Why, I asked Matthew Stafford on Sunday, have you survived so well without Johnson?
“Hard work,” he said from Detroit an hour after his perfectly placed 18-yard dart to Anquan Boldin beat Washington, to the delight of Ford Field gone mad. “Not only by myself, but by my receivers, my teammates. One player doesn’t make a team. Football’s such a great team game. These new guys have come in and worked and proven they’re pretty good football players.”
We’ll get to how good Stafford’s been in the clutch, and overall. But there’s something to what he says. Let’s look at the way human nature works. You have a superstar. He’s humble, he’s always good, he’s a great force, and he’s consistently productive. That’s what Calvin Johnson was. But there’s also part of a team with a superstar, regardless whether he stomps his feet when he doesn’t get the ball or not, that is a bit burdensome. (Johnson didn’t stomp his feet, by the way.) A quarterback starts to think, Gotta get the ball to Calvin, instead of thinking only what he should be thinking: Hit the open guy.
So for proof, look at the receivers: Marvin Jones, 33 catches; Anquan Boldin, 32 catches; Golden Tate, 31 catches; Theo Riddick (hurt the past two weeks), 26 catches. Stafford’s been an equal-opportunity thrower, and therefore, the 4-3 Lions are in the pennant race with the season nearing the halfway point.
Stafford, who is still just 28, is having the best season of his life: a 105.7 rating, 68 percent completions, with a 15-to-4 touchdown-to-interception differential. Sunday was the 100th game of his career, and he sounded part exhilarated, part drained when it was over.
“Getting to 100 games in this league is pretty special for any player, and certainly for me, and winning it the way we did was pretty awesome,” he said. “Happy to come out a victor in such a big game, such an important game for us.”
When you watch the Lions now, you just expect Stafford to do very big things at the end. Look what he’s done on the three-game home stand that ended Sunday:
• Week 5 versus Philadelphia: Down 23-21 with 2:34 left in the fourth quarter. Stafford leads a 34-yard field goal drive to win, 24-23.
• Week 6 versus Los Angeles: Down 28-21 with 14 minutes left in the fourth quarter. Stafford leads an 84-yard touchdown drive and a 44-yard field goal drive to win, 31-28.
• Week 7 versus Washington: Down 17-13 with 1:05 left in the fourth quarter. Stafford leads a 65-yard drive, finishing with an 18-yard strike to Boldin to win, 20-17.

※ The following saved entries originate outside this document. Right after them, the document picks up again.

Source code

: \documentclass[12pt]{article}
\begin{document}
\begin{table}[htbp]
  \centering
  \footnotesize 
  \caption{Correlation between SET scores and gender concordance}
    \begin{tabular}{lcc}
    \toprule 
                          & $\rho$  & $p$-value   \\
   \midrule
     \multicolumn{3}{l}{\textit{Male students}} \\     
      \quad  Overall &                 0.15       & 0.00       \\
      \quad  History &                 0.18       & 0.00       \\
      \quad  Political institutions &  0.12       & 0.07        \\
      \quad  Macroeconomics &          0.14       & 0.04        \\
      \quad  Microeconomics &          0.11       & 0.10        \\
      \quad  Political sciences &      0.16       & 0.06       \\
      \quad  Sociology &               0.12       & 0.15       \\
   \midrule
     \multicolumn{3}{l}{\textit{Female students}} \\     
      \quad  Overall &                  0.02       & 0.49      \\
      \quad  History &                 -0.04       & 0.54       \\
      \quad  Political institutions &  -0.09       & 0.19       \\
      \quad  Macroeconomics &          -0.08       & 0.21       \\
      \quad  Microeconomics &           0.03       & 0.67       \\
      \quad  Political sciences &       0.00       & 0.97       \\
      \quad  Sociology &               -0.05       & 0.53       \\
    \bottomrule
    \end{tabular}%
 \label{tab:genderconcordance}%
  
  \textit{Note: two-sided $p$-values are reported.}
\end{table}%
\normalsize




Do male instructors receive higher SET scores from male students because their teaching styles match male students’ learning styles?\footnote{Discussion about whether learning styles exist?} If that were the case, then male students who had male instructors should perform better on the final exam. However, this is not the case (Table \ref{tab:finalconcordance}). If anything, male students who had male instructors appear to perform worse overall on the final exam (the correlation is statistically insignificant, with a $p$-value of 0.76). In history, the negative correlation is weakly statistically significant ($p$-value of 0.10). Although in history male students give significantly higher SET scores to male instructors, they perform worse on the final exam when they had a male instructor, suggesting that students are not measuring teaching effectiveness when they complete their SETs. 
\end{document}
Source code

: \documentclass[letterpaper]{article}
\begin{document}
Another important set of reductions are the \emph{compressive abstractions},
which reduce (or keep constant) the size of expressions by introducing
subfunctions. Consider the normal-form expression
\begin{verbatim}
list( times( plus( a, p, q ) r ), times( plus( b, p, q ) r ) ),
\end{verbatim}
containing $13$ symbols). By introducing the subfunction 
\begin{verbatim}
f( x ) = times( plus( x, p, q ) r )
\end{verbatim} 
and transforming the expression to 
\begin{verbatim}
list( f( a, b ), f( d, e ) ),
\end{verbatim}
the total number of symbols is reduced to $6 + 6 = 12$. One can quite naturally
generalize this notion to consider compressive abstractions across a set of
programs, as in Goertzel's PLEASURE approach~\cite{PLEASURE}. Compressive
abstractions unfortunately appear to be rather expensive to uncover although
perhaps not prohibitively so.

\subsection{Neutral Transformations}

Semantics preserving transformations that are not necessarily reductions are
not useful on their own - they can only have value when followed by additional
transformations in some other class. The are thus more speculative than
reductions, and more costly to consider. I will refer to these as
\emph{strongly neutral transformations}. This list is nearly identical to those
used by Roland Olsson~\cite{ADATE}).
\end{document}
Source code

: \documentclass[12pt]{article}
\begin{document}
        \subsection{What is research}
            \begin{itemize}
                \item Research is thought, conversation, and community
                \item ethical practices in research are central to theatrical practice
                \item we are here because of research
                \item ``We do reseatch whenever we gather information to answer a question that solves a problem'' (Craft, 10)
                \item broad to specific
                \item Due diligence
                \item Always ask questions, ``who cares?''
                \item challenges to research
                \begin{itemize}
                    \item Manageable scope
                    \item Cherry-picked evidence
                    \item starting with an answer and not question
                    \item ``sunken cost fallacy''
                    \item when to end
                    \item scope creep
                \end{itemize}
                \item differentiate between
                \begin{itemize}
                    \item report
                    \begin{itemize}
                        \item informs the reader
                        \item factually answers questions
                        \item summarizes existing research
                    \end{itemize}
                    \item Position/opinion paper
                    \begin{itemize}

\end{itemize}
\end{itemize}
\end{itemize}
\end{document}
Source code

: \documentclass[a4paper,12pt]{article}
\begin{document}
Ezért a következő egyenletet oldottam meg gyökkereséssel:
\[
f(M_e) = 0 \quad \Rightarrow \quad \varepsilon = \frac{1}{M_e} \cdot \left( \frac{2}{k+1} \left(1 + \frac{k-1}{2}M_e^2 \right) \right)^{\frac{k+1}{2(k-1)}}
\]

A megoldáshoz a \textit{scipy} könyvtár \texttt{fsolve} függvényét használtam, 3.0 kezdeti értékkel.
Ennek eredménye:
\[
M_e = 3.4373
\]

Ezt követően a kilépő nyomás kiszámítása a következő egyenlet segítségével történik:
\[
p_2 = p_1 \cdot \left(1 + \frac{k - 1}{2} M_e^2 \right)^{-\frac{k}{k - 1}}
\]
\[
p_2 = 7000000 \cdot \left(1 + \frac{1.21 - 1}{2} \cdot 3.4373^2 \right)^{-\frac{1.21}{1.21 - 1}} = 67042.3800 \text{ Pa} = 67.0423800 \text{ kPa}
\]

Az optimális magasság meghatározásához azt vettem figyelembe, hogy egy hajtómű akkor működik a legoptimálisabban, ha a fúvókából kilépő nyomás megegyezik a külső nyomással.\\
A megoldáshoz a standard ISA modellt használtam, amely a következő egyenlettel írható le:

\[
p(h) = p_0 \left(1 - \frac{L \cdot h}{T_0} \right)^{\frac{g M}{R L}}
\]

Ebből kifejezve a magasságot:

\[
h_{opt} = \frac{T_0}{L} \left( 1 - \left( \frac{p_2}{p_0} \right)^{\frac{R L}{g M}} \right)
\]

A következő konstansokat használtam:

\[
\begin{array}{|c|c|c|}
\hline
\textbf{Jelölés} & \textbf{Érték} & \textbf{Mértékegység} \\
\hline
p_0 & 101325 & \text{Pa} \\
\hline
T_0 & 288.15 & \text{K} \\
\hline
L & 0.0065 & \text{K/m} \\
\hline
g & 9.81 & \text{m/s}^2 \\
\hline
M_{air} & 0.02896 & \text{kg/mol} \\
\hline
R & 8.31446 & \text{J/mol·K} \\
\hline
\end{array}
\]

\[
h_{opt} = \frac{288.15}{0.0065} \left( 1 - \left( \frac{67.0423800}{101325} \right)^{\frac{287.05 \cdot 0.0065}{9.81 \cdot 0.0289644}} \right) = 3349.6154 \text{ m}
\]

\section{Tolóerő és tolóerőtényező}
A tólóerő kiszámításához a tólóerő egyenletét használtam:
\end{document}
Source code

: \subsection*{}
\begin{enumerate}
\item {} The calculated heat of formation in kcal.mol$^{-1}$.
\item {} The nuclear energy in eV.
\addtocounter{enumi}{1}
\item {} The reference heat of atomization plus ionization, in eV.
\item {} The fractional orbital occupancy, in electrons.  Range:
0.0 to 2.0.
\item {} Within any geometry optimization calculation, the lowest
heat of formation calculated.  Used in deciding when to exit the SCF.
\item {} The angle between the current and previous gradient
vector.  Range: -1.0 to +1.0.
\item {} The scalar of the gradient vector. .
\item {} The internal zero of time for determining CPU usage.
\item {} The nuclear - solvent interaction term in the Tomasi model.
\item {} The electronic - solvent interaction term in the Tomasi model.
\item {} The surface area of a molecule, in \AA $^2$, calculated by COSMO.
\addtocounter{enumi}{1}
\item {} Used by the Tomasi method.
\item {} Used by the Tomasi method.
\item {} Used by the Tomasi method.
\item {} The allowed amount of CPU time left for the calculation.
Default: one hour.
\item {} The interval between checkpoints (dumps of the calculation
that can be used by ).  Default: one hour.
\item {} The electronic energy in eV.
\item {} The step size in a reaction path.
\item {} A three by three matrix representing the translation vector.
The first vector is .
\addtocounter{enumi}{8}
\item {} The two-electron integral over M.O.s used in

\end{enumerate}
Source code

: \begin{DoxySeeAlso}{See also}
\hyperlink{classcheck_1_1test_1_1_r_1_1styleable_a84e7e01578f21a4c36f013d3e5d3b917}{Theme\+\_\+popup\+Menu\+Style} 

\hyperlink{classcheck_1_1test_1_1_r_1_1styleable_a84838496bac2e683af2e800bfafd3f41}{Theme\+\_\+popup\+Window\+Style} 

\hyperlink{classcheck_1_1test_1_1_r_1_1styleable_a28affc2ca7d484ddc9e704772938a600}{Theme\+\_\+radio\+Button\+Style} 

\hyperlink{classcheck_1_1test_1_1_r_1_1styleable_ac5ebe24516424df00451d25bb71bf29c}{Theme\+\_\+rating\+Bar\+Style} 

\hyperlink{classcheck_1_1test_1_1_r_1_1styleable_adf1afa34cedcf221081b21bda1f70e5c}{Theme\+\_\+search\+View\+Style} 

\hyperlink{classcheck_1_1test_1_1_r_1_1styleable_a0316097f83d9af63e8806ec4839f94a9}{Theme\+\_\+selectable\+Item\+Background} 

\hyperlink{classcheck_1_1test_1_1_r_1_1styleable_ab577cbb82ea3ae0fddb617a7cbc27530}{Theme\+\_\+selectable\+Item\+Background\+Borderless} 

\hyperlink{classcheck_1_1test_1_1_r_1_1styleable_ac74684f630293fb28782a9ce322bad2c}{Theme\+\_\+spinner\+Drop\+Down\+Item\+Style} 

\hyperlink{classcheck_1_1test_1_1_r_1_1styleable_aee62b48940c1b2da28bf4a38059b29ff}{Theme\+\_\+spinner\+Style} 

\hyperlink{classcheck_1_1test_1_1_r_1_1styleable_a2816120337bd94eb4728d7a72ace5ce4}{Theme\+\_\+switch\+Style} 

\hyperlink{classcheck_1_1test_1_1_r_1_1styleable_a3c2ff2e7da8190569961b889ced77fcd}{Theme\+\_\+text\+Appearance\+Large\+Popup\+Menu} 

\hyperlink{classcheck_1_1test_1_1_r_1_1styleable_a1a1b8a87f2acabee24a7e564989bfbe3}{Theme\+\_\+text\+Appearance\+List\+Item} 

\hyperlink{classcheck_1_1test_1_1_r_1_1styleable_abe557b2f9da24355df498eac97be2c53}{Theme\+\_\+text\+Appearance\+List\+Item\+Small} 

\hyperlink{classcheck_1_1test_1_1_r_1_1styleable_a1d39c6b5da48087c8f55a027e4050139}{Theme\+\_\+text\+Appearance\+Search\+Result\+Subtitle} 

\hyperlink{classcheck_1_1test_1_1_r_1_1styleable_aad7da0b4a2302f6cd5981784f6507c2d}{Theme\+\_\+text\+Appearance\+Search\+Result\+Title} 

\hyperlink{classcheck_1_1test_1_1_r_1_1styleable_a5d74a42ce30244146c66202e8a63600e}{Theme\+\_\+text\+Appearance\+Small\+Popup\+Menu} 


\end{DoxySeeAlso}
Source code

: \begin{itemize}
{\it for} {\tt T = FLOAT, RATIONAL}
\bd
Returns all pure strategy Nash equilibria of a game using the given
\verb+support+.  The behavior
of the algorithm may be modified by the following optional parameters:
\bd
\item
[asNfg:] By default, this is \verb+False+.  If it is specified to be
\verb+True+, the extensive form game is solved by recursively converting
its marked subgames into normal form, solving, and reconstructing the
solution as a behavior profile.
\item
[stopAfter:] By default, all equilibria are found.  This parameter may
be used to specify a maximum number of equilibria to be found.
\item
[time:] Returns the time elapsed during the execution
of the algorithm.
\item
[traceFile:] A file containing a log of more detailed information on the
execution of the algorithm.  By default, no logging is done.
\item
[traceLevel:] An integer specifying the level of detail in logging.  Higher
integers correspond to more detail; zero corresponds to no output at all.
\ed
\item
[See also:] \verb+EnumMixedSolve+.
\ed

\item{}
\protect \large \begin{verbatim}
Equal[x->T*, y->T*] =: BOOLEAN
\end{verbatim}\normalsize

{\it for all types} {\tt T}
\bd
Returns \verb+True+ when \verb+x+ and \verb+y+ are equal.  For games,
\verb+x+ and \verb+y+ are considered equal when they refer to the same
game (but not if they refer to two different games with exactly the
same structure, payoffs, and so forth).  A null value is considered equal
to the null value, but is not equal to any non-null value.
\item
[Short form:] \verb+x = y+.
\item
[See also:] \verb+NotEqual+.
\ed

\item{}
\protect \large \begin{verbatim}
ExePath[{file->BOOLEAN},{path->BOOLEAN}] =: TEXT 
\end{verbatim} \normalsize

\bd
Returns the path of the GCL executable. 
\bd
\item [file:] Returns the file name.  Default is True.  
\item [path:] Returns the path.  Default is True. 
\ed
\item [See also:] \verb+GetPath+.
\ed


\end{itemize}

“At a point of the game like this one,” Stafford said, referring to the play that won Sunday’s game, “no one’s going to be open, really. Somebody’s gotta make a great play. It’s been interesting playing with Anquan. My parents both went to Florida State, so when I was a kid, I was a huge Florida State fan. And he’s got a few years on me, so I rooted for Florida State and I rooted for Anquan. But here, he just got vertical and made a great play on the ball.”
Stafford made a superb throw, too, inches from the fingertips of Washington linebacker Will Compton. With cornerback Kendall Fuller hanging onto him, Boldin caught the ball for the winner. “Somebody’s gotta make a great play,” Stafford said, “and he did. “We just went crazy. What’s been great about playing with him is he trusts me, and I trust him.”
That left Stafford, in his past 13 games, with 32 touchdowns and five interceptions. He’s efficient, not forcing the ball, and not relying on any single player. At 28, he’s never played better. “There’s a little left in the tank,” he said wearily. “I feel I’m doing all the the little things I need to do to get better, and I still have a ways to go to get better.”
Back-to-back road contests—at Houston, at Minnesota—the next two weeks will provide more chances for Stafford and the Lions to continue to improve.